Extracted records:
********
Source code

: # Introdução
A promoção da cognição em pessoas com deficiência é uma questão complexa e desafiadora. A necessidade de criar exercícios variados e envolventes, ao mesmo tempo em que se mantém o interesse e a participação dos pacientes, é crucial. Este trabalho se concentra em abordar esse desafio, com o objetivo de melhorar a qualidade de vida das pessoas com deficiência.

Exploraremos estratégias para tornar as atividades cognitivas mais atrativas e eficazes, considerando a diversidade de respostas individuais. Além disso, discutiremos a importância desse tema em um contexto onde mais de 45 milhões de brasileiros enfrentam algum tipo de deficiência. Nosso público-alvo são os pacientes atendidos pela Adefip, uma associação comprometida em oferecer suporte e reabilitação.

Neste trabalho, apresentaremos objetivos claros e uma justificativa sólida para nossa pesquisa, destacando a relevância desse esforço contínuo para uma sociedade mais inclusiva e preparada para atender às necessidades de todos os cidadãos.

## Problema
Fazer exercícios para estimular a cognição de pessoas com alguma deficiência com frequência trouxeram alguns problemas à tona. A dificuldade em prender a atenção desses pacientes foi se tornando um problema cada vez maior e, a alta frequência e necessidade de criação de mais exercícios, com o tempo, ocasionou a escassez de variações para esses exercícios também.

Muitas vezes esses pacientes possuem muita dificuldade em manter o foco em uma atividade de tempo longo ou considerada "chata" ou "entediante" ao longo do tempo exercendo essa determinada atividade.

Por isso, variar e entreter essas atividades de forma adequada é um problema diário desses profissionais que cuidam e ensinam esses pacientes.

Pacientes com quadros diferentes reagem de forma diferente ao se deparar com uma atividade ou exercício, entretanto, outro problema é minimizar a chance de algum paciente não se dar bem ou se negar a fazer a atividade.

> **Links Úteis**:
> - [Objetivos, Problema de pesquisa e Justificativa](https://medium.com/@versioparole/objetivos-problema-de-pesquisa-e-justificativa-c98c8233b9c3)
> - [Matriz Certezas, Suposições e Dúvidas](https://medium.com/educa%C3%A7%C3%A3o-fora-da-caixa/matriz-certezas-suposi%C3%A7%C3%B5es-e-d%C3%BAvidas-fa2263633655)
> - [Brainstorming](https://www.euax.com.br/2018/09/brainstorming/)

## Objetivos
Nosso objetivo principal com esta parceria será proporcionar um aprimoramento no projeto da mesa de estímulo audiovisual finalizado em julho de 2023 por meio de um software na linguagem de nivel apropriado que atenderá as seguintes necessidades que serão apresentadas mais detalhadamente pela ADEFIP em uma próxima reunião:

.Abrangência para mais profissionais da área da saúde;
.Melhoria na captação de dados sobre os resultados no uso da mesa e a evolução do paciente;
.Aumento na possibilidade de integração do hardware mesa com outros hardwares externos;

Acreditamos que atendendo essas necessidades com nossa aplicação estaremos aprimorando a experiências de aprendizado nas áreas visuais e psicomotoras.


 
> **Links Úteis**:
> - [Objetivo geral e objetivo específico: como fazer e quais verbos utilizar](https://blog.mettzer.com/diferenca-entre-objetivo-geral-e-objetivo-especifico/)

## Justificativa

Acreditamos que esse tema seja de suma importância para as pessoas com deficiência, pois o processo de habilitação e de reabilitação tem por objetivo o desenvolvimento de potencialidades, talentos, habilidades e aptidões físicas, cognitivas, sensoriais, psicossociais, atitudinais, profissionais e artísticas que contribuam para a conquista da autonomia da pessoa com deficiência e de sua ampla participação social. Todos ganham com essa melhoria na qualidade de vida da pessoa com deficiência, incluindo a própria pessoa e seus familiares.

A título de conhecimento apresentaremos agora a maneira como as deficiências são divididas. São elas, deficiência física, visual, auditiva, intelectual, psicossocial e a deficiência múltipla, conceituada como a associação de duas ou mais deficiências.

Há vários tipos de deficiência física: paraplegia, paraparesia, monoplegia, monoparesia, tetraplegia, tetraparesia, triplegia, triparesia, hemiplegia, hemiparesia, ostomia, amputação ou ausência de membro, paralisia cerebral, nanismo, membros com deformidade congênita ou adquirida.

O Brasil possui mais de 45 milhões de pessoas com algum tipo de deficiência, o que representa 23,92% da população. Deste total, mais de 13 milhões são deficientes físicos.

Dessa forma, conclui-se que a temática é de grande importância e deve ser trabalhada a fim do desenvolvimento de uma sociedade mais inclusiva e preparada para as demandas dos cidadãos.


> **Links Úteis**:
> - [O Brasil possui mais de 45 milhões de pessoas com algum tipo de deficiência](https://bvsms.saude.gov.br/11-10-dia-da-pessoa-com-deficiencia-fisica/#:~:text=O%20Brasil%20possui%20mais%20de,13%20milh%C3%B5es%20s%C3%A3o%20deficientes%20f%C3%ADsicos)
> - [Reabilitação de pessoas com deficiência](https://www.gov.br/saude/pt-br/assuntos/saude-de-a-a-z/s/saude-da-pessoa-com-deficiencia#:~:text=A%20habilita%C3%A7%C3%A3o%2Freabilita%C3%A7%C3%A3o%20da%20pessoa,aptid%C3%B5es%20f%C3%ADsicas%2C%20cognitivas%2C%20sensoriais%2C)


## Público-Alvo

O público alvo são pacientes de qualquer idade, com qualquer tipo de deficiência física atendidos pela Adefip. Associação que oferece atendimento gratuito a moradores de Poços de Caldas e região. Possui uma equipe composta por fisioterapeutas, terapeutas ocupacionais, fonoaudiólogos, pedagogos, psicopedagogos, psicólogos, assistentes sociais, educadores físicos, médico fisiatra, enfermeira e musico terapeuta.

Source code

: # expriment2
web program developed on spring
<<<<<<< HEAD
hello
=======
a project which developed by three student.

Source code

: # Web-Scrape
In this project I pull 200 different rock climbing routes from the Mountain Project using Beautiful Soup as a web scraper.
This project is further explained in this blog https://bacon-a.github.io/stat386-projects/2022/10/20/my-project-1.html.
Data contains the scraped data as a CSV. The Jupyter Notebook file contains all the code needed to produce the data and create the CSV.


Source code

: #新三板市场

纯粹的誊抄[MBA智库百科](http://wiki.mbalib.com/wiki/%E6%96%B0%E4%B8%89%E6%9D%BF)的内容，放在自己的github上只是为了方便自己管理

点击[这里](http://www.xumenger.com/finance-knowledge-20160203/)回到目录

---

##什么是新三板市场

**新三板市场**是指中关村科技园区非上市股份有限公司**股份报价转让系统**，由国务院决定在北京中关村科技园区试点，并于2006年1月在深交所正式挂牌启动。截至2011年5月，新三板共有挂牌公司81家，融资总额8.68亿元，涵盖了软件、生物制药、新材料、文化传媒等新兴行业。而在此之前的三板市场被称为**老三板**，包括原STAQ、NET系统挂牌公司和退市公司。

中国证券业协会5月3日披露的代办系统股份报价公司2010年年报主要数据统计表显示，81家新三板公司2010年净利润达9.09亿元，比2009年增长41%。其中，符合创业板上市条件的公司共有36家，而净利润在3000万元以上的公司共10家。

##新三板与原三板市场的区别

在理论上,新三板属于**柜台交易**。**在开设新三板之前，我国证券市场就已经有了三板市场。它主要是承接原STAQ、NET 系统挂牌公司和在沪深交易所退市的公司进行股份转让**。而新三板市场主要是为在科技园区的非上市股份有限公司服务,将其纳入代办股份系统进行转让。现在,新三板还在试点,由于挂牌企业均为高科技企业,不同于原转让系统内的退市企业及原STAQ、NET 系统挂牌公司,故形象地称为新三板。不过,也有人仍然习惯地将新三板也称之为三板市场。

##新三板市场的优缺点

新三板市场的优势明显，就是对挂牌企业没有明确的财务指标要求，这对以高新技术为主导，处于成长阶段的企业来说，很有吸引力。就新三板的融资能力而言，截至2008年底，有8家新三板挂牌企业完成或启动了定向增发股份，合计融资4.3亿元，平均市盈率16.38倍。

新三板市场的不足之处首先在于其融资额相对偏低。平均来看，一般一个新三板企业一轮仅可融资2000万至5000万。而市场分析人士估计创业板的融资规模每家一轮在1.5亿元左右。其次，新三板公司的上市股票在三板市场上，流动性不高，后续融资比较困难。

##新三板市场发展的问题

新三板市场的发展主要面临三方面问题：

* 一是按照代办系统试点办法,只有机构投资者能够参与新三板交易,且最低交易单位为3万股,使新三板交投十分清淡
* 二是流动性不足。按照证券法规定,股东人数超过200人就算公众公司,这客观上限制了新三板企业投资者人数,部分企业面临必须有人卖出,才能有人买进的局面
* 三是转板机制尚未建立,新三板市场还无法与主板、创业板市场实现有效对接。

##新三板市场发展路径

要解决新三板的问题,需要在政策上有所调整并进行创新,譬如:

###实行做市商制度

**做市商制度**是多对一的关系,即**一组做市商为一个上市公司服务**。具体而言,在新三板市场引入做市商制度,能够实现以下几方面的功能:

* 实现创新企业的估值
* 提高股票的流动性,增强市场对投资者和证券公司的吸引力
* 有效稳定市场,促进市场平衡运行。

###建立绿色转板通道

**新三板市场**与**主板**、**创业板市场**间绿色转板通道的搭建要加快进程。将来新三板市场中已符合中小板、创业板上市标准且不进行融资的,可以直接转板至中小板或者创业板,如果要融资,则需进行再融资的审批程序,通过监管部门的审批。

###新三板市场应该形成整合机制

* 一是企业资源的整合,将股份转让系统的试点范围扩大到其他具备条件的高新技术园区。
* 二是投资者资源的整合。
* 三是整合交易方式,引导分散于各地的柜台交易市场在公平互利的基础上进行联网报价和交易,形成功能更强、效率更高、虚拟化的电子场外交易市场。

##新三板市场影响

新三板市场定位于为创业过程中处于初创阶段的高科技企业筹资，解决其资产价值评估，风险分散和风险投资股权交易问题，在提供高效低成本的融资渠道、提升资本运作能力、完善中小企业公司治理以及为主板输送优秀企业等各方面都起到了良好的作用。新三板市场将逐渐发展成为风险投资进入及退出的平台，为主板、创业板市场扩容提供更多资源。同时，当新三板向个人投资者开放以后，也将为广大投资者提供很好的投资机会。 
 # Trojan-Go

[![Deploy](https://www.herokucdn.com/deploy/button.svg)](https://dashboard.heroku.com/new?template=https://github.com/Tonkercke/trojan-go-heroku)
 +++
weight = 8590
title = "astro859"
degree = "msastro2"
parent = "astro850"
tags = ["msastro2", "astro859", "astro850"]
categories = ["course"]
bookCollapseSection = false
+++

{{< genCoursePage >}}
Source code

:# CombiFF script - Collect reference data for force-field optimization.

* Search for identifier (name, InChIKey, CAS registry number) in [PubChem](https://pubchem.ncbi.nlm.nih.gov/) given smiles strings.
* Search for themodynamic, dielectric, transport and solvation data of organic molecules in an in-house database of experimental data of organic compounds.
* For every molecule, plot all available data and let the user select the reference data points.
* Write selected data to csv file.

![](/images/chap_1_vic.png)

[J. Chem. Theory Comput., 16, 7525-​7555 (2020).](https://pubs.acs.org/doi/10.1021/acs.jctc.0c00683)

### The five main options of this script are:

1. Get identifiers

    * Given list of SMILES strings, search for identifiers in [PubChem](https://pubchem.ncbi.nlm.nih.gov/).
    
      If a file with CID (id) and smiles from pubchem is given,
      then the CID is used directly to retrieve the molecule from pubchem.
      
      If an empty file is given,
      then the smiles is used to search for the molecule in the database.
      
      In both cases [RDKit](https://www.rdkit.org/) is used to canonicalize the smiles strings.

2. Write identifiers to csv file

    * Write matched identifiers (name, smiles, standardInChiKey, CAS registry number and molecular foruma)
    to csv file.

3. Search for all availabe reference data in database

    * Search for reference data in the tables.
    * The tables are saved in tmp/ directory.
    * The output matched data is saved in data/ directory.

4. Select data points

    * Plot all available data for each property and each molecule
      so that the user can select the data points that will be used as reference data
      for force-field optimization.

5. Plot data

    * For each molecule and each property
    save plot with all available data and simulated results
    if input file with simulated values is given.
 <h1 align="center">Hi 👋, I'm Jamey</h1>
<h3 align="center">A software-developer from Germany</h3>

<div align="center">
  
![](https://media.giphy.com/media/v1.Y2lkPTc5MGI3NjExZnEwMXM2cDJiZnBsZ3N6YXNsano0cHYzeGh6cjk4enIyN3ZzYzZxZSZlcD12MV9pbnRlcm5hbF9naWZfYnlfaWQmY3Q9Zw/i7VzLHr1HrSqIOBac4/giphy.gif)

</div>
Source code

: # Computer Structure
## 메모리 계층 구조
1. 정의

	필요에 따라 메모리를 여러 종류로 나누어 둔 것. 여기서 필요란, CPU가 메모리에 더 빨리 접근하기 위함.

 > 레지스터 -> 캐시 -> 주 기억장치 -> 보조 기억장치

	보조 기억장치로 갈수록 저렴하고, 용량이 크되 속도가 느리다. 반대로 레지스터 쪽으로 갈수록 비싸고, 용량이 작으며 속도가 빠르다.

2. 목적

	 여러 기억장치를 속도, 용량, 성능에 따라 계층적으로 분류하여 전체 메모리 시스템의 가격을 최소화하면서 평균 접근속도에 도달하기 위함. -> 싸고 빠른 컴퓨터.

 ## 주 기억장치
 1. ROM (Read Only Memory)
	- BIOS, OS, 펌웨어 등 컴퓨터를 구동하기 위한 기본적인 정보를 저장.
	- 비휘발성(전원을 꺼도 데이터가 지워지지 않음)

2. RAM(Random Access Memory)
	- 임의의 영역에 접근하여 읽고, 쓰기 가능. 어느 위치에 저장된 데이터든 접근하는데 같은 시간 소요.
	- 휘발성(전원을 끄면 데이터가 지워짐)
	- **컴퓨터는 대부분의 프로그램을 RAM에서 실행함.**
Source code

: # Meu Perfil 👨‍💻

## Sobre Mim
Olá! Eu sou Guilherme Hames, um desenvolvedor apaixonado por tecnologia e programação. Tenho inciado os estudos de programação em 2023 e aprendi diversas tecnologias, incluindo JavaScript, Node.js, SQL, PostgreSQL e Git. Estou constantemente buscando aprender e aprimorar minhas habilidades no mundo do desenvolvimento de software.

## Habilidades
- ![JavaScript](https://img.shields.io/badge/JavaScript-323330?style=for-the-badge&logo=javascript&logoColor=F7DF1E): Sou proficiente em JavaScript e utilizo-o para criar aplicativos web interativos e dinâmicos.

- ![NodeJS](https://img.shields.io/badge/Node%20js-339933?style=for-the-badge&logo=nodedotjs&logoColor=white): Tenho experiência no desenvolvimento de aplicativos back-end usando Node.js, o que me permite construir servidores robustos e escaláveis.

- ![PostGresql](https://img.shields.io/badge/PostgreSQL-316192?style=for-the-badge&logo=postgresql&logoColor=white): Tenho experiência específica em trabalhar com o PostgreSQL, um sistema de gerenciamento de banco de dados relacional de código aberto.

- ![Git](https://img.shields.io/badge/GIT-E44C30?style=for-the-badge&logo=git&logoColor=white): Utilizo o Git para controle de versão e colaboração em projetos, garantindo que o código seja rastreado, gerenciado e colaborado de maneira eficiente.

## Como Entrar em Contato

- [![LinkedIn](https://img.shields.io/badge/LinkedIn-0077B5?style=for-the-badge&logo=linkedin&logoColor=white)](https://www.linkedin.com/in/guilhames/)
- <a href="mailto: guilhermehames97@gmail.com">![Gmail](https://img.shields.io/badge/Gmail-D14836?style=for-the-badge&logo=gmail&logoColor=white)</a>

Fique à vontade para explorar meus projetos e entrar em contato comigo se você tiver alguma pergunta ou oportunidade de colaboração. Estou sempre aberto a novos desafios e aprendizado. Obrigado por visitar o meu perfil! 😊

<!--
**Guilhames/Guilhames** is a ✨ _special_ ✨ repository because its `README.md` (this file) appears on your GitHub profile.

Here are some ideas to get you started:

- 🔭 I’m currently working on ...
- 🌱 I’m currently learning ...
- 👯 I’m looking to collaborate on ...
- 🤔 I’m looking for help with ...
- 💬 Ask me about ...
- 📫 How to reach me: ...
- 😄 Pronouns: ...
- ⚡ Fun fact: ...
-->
********
■ Brief ■
Scan the data above for the string "optimization". Copy every line in which it appears.

■ Output for this task ■
:# CombiFF script - Collect reference data for force-field optimization.
      for force-field optimization.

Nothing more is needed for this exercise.